[Supplied material]

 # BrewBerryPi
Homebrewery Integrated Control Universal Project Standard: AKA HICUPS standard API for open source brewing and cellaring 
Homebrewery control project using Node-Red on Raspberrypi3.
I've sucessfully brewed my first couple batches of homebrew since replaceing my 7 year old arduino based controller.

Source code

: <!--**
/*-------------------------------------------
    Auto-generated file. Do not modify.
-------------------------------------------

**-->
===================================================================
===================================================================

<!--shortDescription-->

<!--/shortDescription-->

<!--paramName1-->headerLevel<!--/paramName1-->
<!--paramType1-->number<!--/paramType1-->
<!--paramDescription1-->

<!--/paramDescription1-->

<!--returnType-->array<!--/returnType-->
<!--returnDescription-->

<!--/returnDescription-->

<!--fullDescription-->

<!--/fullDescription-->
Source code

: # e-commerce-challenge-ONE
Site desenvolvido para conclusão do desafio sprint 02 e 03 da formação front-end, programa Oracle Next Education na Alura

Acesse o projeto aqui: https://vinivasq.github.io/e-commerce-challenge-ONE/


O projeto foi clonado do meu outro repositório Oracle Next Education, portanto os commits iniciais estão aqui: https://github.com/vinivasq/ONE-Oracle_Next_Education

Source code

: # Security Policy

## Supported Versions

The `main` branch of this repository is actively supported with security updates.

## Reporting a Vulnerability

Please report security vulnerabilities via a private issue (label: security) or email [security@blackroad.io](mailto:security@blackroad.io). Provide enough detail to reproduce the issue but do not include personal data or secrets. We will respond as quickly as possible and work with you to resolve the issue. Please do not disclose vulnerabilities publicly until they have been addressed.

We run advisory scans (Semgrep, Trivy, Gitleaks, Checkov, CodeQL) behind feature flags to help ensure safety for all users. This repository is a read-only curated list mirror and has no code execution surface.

[/Supplied material]

What you are asked to do
If a line in the entries includes the word "Oracle", copy that line out.

Task answer
Site desenvolvido para conclusão do desafio sprint 02 e 03 da formação front-end, programa Oracle Next Education na Alura
O projeto foi clonado do meu outro repositório Oracle Next Education, portanto os commits iniciais estão aqui: https://github.com/vinivasq/ONE-Oracle_Next_Education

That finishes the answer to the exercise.